::: Extracted information :::

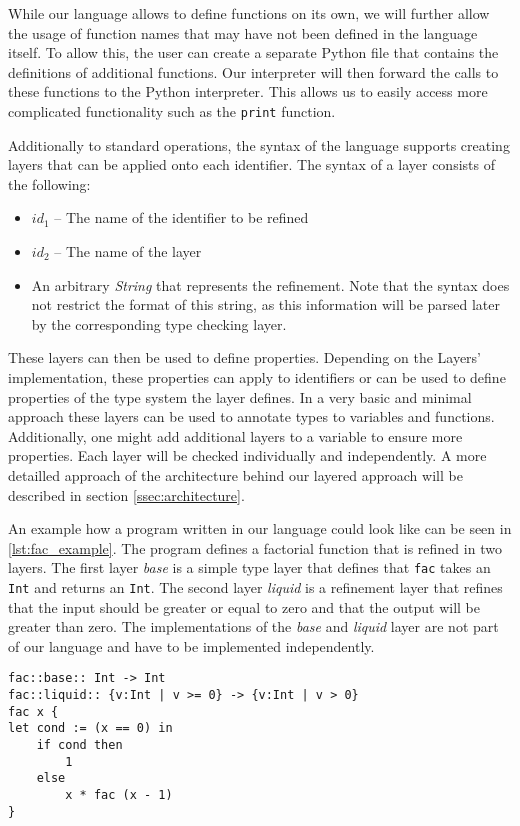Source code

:While our language allows to define functions on its own, we will further allow the usage of function names that may have not been defined in the language itself. To allow this, the user can create a separate Python file that contains the definitions of additional functions. Our interpreter will then forward the calls to these functions to the Python interpreter. This allows us to easily access more complicated functionality such as the \texttt{print} function.

Additionally to standard operations, the syntax of the language supports creating layers that can be applied onto each identifier. The syntax of a layer consists of the following:
\begin{itemize}
	\item $id_1$ -- The name of the identifier to be refined
	\item $id_2$ -- The name of the layer
	\item An arbitrary \textit{String} that represents the refinement. Note that the syntax does not restrict the format of this string, as this information will be parsed later by the corresponding type checking layer.
\end{itemize}

These layers can then be used to define properties. Depending on the Layers' implementation, these properties can apply to identifiers or can be used to define properties of the type system the layer defines. In a very basic and minimal approach these layers can be used to annotate types to variables and functions. Additionally, one might add additional layers to a variable to ensure more properties. Each layer will be checked individually and independently. A more detailled approach of the architecture behind our layered approach will be described in section \ref{ssec:architecture}.

An example how a program written in our language could look like can be seen in \ref{lst:fac_example}. The program defines a factorial function that is refined in two layers. The first layer \textit{base} is a simple type layer that defines that \texttt{fac} takes an \texttt{Int} and returns an \texttt{Int}. The second layer \textit{liquid} is a refinement layer that refines that the input should be greater or equal to zero and that the output will be greater than zero. The implementations of the \textit{base} and \textit{liquid} layer are not part of our language and have to be implemented independently.

\begin{lstlisting}[caption={Example of a factorial function in our simple language}, label={lst:fac_example}]
fac::base:: Int -> Int
fac::liquid:: {v:Int | v >= 0} -> {v:Int | v > 0}
fac x { 
let cond := (x == 0) in
	if cond then 
		1 
	else 
		x * fac (x - 1) 
}
\end{lstlisting}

:::

— Problem to solve —
Leave out the pictures and set down everything else in the entries above exactly.

— Written solution —
Source code

:While our language allows to define functions on its own, we will further allow the usage of function names that may have not been defined in the language itself. To allow this, the user can create a separate Python file that contains the definitions of additional functions. Our interpreter will then forward the calls to these functions to the Python interpreter. This allows us to easily access more complicated functionality such as the \texttt{print} function.

Additionally to standard operations, the syntax of the language supports creating layers that can be applied onto each identifier. The syntax of a layer consists of the following:
\begin{itemize}
	\item $id_1$ -- The name of the identifier to be refined
	\item $id_2$ -- The name of the layer
	\item An arbitrary \textit{String} that represents the refinement. Note that the syntax does not restrict the format of this string, as this information will be parsed later by the corresponding type checking layer.
\end{itemize}

These layers can then be used to define properties. Depending on the Layers' implementation, these properties can apply to identifiers or can be used to define properties of the type system the layer defines. In a very basic and minimal approach these layers can be used to annotate types to variables and functions. Additionally, one might add additional layers to a variable to ensure more properties. Each layer will be checked individually and independently. A more detailled approach of the architecture behind our layered approach will be described in section \ref{ssec:architecture}.

An example how a program written in our language could look like can be seen in \ref{lst:fac_example}. The program defines a factorial function that is refined in two layers. The first layer \textit{base} is a simple type layer that defines that \texttt{fac} takes an \texttt{Int} and returns an \texttt{Int}. The second layer \textit{liquid} is a refinement layer that refines that the input should be greater or equal to zero and that the output will be greater than zero. The implementations of the \textit{base} and \textit{liquid} layer are not part of our language and have to be implemented independently.

\begin{lstlisting}[caption={Example of a factorial function in our simple language}, label={lst:fac_example}]
fac::base:: Int -> Int
fac::liquid:: {v:Int | v >= 0} -> {v:Int | v > 0}
fac x { 
let cond := (x == 0) in
	if cond then 
		1 
	else 
		x * fac (x - 1) 
}
\end{lstlisting}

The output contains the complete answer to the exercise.